WHAT IS BEING ASKED —
Repeat the following entries exactly, excluding pictures.

GIVEN RECORDS —
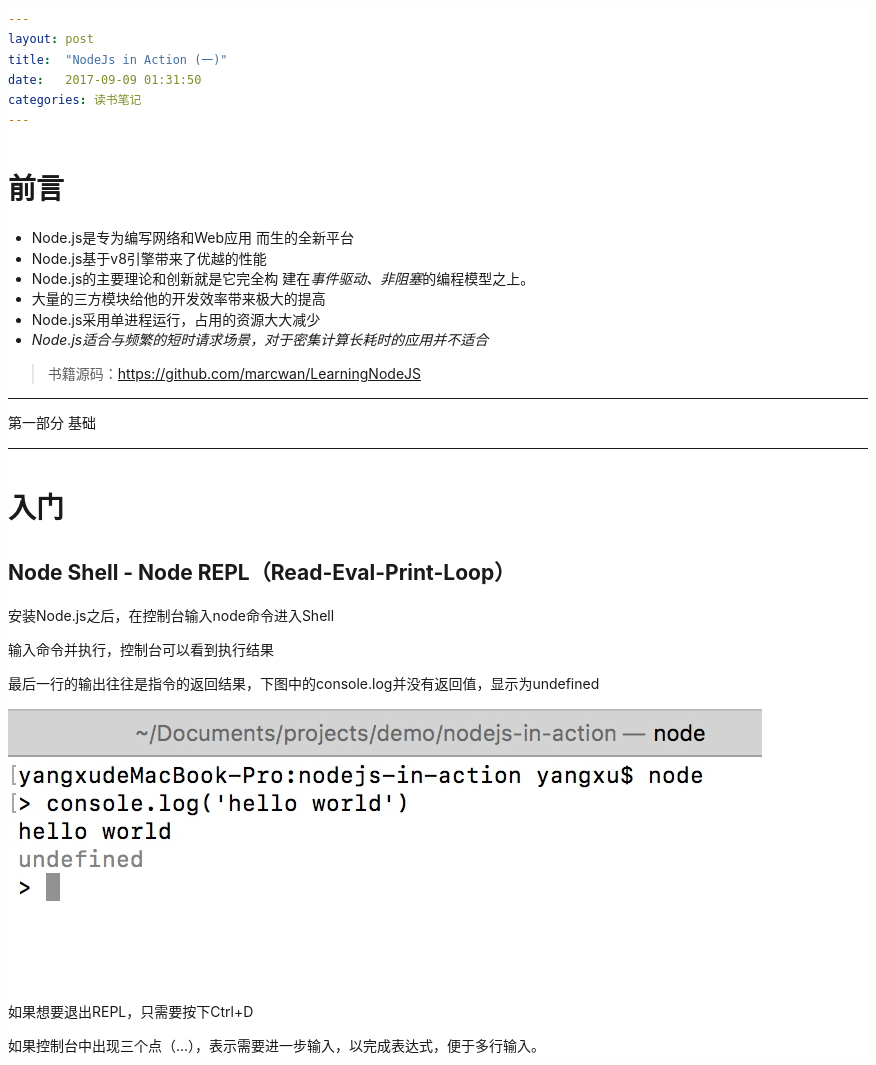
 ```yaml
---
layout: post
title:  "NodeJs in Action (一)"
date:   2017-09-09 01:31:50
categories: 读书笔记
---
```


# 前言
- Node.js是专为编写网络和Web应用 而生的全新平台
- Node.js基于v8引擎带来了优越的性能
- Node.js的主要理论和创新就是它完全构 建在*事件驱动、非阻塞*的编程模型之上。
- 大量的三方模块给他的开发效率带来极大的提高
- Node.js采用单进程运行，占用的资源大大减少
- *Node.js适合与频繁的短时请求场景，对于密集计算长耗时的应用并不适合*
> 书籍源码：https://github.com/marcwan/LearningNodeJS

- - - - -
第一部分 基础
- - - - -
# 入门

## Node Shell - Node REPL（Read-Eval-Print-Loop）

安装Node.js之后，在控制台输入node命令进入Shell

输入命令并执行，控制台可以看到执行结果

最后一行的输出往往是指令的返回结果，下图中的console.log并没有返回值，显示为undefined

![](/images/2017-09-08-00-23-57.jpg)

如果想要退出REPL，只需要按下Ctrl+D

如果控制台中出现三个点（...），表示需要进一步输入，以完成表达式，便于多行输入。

ANSWER TO THIS EXERCISE —
 ```yaml
---
layout: post
title:  "NodeJs in Action (一)"
date:   2017-09-09 01:31:50
categories: 读书笔记
---
```


# 前言
- Node.js是专为编写网络和Web应用 而生的全新平台
- Node.js基于v8引擎带来了优越的性能
- Node.js的主要理论和创新就是它完全构 建在*事件驱动、非阻塞*的编程模型之上。
- 大量的三方模块给他的开发效率带来极大的提高
- Node.js采用单进程运行，占用的资源大大减少
- *Node.js适合与频繁的短时请求场景，对于密集计算长耗时的应用并不适合*
> 书籍源码：https://github.com/marcwan/LearningNodeJS

- - - - -
第一部分 基础
- - - - -
# 入门

## Node Shell - Node REPL（Read-Eval-Print-Loop）

安装Node.js之后，在控制台输入node命令进入Shell

输入命令并执行，控制台可以看到执行结果

最后一行的输出往往是指令的返回结果，下图中的console.log并没有返回值，显示为undefined

![](/images/2017-09-08-00-23-57.jpg)

如果想要退出REPL，只需要按下Ctrl+D

如果控制台中出现三个点（...），表示需要进一步输入，以完成表达式，便于多行输入。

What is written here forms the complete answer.